Dataset records Start Marker

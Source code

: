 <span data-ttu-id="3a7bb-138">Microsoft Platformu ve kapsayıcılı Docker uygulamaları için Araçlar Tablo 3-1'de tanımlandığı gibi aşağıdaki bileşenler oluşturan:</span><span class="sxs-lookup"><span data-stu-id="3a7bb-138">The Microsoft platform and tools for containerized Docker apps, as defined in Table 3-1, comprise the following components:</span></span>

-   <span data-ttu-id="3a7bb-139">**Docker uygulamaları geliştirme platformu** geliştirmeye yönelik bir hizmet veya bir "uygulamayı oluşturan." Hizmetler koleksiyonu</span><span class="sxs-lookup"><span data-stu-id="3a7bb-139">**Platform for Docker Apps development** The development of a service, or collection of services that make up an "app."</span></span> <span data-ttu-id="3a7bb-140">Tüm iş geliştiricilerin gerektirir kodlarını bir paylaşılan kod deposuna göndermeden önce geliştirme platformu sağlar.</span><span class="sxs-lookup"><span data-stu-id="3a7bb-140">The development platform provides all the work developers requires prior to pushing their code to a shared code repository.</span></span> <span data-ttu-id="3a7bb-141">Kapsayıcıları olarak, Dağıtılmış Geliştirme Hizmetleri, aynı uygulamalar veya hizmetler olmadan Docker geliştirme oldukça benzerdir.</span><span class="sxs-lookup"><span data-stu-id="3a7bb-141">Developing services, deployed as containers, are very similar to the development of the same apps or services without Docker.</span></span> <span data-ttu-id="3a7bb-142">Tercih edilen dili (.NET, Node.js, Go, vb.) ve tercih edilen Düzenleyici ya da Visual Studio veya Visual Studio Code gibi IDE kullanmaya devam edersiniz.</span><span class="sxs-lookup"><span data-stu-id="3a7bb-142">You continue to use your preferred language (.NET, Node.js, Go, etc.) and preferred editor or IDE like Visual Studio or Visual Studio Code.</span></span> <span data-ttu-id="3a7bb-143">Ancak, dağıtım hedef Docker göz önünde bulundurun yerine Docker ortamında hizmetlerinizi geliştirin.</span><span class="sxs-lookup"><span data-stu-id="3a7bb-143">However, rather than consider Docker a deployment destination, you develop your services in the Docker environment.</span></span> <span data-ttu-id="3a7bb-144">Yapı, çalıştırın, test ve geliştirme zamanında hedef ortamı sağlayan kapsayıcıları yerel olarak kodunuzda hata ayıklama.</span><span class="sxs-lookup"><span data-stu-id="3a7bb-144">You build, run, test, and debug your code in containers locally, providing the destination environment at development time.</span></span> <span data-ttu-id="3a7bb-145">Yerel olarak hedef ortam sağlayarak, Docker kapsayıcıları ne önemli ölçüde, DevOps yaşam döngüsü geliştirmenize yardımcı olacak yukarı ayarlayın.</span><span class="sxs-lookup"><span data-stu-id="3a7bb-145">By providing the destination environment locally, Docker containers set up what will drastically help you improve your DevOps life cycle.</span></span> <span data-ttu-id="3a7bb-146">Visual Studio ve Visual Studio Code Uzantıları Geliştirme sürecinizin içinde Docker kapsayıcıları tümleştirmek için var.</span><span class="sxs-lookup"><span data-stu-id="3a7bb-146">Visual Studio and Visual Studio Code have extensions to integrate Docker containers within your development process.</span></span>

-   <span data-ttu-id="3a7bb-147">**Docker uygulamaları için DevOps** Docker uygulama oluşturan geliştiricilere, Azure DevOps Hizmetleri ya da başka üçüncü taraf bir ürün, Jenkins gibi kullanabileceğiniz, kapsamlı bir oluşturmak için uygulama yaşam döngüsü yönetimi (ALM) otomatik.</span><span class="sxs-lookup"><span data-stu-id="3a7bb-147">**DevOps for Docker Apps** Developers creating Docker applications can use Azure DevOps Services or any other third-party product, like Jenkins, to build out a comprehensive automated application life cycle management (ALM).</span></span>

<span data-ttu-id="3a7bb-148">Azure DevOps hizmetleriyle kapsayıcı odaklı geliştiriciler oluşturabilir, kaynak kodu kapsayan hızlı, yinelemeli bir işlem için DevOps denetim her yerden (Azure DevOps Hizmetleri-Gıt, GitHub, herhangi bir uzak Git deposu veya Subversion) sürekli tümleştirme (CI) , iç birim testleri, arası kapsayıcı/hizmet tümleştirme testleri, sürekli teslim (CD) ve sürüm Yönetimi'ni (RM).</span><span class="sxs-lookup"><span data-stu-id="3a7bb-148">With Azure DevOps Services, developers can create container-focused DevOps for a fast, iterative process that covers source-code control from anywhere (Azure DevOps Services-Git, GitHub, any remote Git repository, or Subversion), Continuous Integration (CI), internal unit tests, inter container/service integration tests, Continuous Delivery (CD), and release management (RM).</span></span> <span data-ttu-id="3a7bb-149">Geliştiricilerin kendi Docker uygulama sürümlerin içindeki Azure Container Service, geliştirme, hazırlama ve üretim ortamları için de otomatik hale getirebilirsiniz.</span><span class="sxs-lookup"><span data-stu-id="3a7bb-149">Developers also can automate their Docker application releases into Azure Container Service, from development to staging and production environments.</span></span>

Dataset records End Marker

Required action: Write out the entries verbatim, all of them.

Finished exercise:
Source code

: <span data-ttu-id="3a7bb-138">Microsoft Platformu ve kapsayıcılı Docker uygulamaları için Araçlar Tablo 3-1'de tanımlandığı gibi aşağıdaki bileşenler oluşturan:</span><span class="sxs-lookup"><span data-stu-id="3a7bb-138">The Microsoft platform and tools for containerized Docker apps, as defined in Table 3-1, comprise the following components:</span></span>

-   <span data-ttu-id="3a7bb-139">**Docker uygulamaları geliştirme platformu** geliştirmeye yönelik bir hizmet veya bir "uygulamayı oluşturan." Hizmetler koleksiyonu</span><span class="sxs-lookup"><span data-stu-id="3a7bb-139">**Platform for Docker Apps development** The development of a service, or collection of services that make up an "app."</span></span> <span data-ttu-id="3a7bb-140">Tüm iş geliştiricilerin gerektirir kodlarını bir paylaşılan kod deposuna göndermeden önce geliştirme platformu sağlar.</span><span class="sxs-lookup"><span data-stu-id="3a7bb-140">The development platform provides all the work developers requires prior to pushing their code to a shared code repository.</span></span> <span data-ttu-id="3a7bb-141">Kapsayıcıları olarak, Dağıtılmış Geliştirme Hizmetleri, aynı uygulamalar veya hizmetler olmadan Docker geliştirme oldukça benzerdir.</span><span class="sxs-lookup"><span data-stu-id="3a7bb-141">Developing services, deployed as containers, are very similar to the development of the same apps or services without Docker.</span></span> <span data-ttu-id="3a7bb-142">Tercih edilen dili (.NET, Node.js, Go, vb.) ve tercih edilen Düzenleyici ya da Visual Studio veya Visual Studio Code gibi IDE kullanmaya devam edersiniz.</span><span class="sxs-lookup"><span data-stu-id="3a7bb-142">You continue to use your preferred language (.NET, Node.js, Go, etc.) and preferred editor or IDE like Visual Studio or Visual Studio Code.</span></span> <span data-ttu-id="3a7bb-143">Ancak, dağıtım hedef Docker göz önünde bulundurun yerine Docker ortamında hizmetlerinizi geliştirin.</span><span class="sxs-lookup"><span data-stu-id="3a7bb-143">However, rather than consider Docker a deployment destination, you develop your services in the Docker environment.</span></span> <span data-ttu-id="3a7bb-144">Yapı, çalıştırın, test ve geliştirme zamanında hedef ortamı sağlayan kapsayıcıları yerel olarak kodunuzda hata ayıklama.</span><span class="sxs-lookup"><span data-stu-id="3a7bb-144">You build, run, test, and debug your code in containers locally, providing the destination environment at development time.</span></span> <span data-ttu-id="3a7bb-145">Yerel olarak hedef ortam sağlayarak, Docker kapsayıcıları ne önemli ölçüde, DevOps yaşam döngüsü geliştirmenize yardımcı olacak yukarı ayarlayın.</span><span class="sxs-lookup"><span data-stu-id="3a7bb-145">By providing the destination environment locally, Docker containers set up what will drastically help you improve your DevOps life cycle.</span></span> <span data-ttu-id="3a7bb-146">Visual Studio ve Visual Studio Code Uzantıları Geliştirme sürecinizin içinde Docker kapsayıcıları tümleştirmek için var.</span><span class="sxs-lookup"><span data-stu-id="3a7bb-146">Visual Studio and Visual Studio Code have extensions to integrate Docker containers within your development process.</span></span>

-   <span data-ttu-id="3a7bb-147">**Docker uygulamaları için DevOps** Docker uygulama oluşturan geliştiricilere, Azure DevOps Hizmetleri ya da başka üçüncü taraf bir ürün, Jenkins gibi kullanabileceğiniz, kapsamlı bir oluşturmak için uygulama yaşam döngüsü yönetimi (ALM) otomatik.</span><span class="sxs-lookup"><span data-stu-id="3a7bb-147">**DevOps for Docker Apps** Developers creating Docker applications can use Azure DevOps Services or any other third-party product, like Jenkins, to build out a comprehensive automated application life cycle management (ALM).</span></span>

<span data-ttu-id="3a7bb-148">Azure DevOps hizmetleriyle kapsayıcı odaklı geliştiriciler oluşturabilir, kaynak kodu kapsayan hızlı, yinelemeli bir işlem için DevOps denetim her yerden (Azure DevOps Hizmetleri-Gıt, GitHub, herhangi bir uzak Git deposu veya Subversion) sürekli tümleştirme (CI) , iç birim testleri, arası kapsayıcı/hizmet tümleştirme testleri, sürekli teslim (CD) ve sürüm Yönetimi'ni (RM).</span><span class="sxs-lookup"><span data-stu-id="3a7bb-148">With Azure DevOps Services, developers can create container-focused DevOps for a fast, iterative process that covers source-code control from anywhere (Azure DevOps Services-Git, GitHub, any remote Git repository, or Subversion), Continuous Integration (CI), internal unit tests, inter container/service integration tests, Continuous Delivery (CD), and release management (RM).</span></span> <span data-ttu-id="3a7bb-149">Geliştiricilerin kendi Docker uygulama sürümlerin içindeki Azure Container Service, geliştirme, hazırlama ve üretim ortamları için de otomatik hale getirebilirsiniz.</span><span class="sxs-lookup"><span data-stu-id="3a7bb-149">Developers also can automate their Docker application releases into Azure Container Service, from development to staging and production environments.</span></span>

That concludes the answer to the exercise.